In broad strokes, the upsides of my life are more about professional satisfaction and comma-splice victories and complimentary letters to the editor than they are about that particular brand of carefree good times most college students have mastered.
These days, my life blurs together, because it all happens in the same places. Walker Hall. Anne Belk Hall. Office. Library. Repeat.
And then there’re my friends – the ones from before, who don’t have the words The and Appalachian on their resume. Sometimes I almost forget what they look like. I miss them every day, but all that missing gets buried under a pile of work and I forget to integrate them into my daily life. I’m not sure I know how anymore.

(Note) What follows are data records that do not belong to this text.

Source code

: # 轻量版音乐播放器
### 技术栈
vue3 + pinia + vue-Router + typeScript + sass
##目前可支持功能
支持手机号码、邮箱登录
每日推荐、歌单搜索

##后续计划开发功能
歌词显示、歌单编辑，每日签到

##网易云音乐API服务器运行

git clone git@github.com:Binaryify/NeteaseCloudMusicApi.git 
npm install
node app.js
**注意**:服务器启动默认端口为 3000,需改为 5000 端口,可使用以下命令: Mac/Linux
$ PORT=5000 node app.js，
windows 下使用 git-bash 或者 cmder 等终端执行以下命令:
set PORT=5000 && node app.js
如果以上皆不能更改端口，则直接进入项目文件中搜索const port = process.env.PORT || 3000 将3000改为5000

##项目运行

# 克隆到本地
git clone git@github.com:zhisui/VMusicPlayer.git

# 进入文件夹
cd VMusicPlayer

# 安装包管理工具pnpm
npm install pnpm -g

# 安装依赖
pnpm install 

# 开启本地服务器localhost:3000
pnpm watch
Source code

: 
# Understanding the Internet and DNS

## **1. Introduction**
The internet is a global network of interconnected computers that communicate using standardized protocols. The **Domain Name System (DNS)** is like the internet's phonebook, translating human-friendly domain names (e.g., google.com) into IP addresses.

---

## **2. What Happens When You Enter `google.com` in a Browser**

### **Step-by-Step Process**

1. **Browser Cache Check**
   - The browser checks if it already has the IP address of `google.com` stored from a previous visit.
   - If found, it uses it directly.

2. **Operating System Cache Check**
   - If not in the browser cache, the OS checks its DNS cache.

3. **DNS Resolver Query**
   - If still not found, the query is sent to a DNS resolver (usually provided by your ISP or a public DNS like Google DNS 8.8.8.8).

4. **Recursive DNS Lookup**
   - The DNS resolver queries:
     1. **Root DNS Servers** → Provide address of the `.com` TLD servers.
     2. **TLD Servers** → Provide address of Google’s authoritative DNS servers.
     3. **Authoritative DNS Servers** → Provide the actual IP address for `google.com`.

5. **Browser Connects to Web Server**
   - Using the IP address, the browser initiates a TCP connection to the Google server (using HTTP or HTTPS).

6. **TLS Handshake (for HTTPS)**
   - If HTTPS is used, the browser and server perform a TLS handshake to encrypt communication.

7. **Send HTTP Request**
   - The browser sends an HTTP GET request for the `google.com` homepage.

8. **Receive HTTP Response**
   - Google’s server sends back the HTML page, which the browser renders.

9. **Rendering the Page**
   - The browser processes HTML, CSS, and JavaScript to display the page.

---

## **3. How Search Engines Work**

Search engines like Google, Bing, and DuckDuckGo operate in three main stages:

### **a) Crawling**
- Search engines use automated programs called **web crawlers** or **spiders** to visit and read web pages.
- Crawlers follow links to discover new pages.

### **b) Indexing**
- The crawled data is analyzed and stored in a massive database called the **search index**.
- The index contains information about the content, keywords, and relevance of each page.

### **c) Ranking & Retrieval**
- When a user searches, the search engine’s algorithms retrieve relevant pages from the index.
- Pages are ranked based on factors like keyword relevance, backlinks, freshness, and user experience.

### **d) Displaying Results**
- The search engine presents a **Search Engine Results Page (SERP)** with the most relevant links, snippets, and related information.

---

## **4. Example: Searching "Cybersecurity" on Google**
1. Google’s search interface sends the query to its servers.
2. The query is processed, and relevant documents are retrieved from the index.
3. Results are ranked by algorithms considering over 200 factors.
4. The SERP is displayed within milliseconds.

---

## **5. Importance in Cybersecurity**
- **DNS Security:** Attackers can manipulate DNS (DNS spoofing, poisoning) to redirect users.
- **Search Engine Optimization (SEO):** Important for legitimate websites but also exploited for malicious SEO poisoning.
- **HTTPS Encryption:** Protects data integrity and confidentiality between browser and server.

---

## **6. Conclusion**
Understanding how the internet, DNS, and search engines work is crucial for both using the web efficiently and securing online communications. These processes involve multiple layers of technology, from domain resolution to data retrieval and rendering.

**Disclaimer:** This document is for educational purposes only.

Sometimes, on nights like this one, when even my friends’ drunk-dials turn into pitches for the opinion page (Meghan, can we write a point – counter point on snuggies? PLEASE Meghan?) I wonder what it would’ve been like to be a normal college senior. What if I’d spent Monday nights on King Street instead of the student publications suite? What if I’d spent lazy Saturdays on the Parkway surrounded by familiar, worn-in friendships?
But even when I wish those things, I still frame them like this – I wish I could’ve been a different person. I wish I could’ve been the kind of person who knows how to live a life like that.

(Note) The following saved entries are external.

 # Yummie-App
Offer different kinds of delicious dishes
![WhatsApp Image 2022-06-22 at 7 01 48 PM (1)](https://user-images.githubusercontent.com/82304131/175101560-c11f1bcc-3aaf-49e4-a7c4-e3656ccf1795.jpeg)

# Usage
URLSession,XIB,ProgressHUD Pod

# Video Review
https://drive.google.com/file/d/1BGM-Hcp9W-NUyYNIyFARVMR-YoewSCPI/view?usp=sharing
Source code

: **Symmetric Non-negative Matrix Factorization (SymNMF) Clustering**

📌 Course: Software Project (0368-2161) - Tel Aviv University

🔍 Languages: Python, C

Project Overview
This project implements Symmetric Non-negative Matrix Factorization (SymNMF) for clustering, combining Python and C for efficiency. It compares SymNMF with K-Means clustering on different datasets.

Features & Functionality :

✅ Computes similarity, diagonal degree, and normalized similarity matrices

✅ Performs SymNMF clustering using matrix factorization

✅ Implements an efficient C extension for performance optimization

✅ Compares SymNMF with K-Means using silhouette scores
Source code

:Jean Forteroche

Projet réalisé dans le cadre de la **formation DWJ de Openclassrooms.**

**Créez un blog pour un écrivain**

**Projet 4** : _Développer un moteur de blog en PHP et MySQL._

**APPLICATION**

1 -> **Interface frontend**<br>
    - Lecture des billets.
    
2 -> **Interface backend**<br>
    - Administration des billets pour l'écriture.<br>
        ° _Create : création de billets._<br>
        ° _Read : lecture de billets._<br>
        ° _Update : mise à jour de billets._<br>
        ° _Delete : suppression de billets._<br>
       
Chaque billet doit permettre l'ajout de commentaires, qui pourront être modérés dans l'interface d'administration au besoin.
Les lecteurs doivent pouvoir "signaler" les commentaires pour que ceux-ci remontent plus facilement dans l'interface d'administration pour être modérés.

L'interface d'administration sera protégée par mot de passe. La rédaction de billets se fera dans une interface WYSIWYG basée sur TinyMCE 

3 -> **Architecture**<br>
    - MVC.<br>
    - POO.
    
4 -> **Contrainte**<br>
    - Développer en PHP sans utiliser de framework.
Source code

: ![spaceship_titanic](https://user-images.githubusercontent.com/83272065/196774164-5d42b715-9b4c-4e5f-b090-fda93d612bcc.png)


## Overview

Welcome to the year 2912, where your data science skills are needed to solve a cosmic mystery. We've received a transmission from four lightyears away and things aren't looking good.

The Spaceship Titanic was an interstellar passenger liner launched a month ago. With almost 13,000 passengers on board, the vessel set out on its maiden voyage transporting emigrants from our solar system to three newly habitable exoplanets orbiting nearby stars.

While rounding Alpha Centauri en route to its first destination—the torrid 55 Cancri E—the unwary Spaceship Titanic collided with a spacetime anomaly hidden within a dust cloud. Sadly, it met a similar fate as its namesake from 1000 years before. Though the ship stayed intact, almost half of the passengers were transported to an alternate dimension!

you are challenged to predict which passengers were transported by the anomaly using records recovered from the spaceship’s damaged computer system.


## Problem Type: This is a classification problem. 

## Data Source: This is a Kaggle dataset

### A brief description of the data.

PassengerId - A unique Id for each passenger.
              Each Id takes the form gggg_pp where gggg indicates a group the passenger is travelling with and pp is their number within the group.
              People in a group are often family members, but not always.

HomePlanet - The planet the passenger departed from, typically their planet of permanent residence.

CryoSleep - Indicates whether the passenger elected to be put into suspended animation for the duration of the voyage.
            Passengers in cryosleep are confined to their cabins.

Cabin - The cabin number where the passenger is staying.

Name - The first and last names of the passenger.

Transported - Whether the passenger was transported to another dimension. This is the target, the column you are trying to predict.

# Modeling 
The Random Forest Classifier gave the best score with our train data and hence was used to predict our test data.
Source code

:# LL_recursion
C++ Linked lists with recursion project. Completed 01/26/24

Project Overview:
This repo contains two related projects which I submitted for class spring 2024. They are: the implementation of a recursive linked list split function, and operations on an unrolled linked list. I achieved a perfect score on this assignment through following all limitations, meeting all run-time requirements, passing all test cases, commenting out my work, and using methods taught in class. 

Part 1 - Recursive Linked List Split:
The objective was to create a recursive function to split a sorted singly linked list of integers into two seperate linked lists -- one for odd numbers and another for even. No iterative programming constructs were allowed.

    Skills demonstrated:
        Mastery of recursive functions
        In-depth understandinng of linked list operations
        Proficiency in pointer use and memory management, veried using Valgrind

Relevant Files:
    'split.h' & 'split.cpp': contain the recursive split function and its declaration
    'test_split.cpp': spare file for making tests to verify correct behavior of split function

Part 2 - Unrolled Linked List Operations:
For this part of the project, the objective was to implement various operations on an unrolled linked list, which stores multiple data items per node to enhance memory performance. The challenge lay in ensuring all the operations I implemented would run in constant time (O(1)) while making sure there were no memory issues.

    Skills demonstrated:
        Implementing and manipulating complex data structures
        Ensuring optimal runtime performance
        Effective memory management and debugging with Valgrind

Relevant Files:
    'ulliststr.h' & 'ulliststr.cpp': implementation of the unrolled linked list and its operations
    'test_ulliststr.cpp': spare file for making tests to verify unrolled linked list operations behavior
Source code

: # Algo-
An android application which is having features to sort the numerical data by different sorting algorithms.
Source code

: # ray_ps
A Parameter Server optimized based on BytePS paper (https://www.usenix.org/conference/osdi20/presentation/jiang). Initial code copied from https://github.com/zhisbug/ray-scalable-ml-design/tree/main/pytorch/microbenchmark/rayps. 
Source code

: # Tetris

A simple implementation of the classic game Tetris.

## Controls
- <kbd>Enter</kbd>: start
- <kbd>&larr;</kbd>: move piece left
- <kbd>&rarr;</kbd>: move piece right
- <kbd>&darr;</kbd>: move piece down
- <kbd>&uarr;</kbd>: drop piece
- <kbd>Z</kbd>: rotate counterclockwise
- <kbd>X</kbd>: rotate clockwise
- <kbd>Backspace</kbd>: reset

When it all comes down to it, I never would’ve chosen a different path for the last two years of my life.
It has not been perfect. I’m not unaware of the fact that I love this tiny publication too much. My standards – for my coworkers, for my employees and for myself – have been far too high. Often, I don’t live up to my own standards, which I’m sure is frustrating for the other people who’ve seen my rules imposed on their lives.
It has been heartbreaking and stressful and miserable and mind-blowingly difficult. And I would do it all again.
Because in the end – in the end, it always strengthens me. It’s always more than worth it.
It’s both a blessing and a curse to have found this much passion for something so early in my life. It’s not just The Appalachian that I love, and it’s not just the people. It’s every little piece of it, the words and the ideas and the principles and yes, even the pressure.
It’s comforting to know that for the rest of my life, no matter what happens, I’ll always have this.
“If you haven’t found it yet, keep looking. Don’t settle. As with all matters of the heart, you’ll know when you find it. And, like any great relationship, it just gets better and better as the years roll on.”